#### DIRECTIONS FOR THIS TASK:
The lines to copy are those in the listing that hold the word "Dist".

#### DATA SHOWN:
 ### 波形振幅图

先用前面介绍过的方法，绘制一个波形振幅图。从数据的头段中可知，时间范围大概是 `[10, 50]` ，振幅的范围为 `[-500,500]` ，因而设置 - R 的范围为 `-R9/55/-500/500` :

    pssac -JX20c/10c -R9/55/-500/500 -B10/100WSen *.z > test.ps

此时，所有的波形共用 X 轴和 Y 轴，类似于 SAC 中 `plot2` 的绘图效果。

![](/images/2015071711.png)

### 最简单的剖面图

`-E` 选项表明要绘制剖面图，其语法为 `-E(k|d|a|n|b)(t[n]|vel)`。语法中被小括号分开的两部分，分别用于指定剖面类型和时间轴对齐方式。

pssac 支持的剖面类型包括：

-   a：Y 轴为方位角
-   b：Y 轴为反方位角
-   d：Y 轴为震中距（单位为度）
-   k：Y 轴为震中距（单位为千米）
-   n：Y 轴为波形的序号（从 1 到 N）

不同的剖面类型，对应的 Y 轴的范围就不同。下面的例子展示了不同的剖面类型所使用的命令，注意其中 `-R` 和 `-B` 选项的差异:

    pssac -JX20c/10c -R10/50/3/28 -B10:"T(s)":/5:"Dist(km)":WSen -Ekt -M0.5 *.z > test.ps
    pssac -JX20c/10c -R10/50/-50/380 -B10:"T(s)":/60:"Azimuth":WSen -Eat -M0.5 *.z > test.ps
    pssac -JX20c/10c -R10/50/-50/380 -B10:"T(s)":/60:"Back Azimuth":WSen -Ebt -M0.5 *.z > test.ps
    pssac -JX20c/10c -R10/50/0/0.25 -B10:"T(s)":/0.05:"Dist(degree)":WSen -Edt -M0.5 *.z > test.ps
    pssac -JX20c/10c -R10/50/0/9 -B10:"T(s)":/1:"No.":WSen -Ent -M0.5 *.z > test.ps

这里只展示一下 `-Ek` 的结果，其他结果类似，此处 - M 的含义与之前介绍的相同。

#### ANSWER TO THIS TASK:
    pssac -JX20c/10c -R10/50/3/28 -B10:"T(s)":/5:"Dist(km)":WSen -Ekt -M0.5 *.z > test.ps
    pssac -JX20c/10c -R10/50/0/0.25 -B10:"T(s)":/0.05:"Dist(degree)":WSen -Edt -M0.5 *.z > test.ps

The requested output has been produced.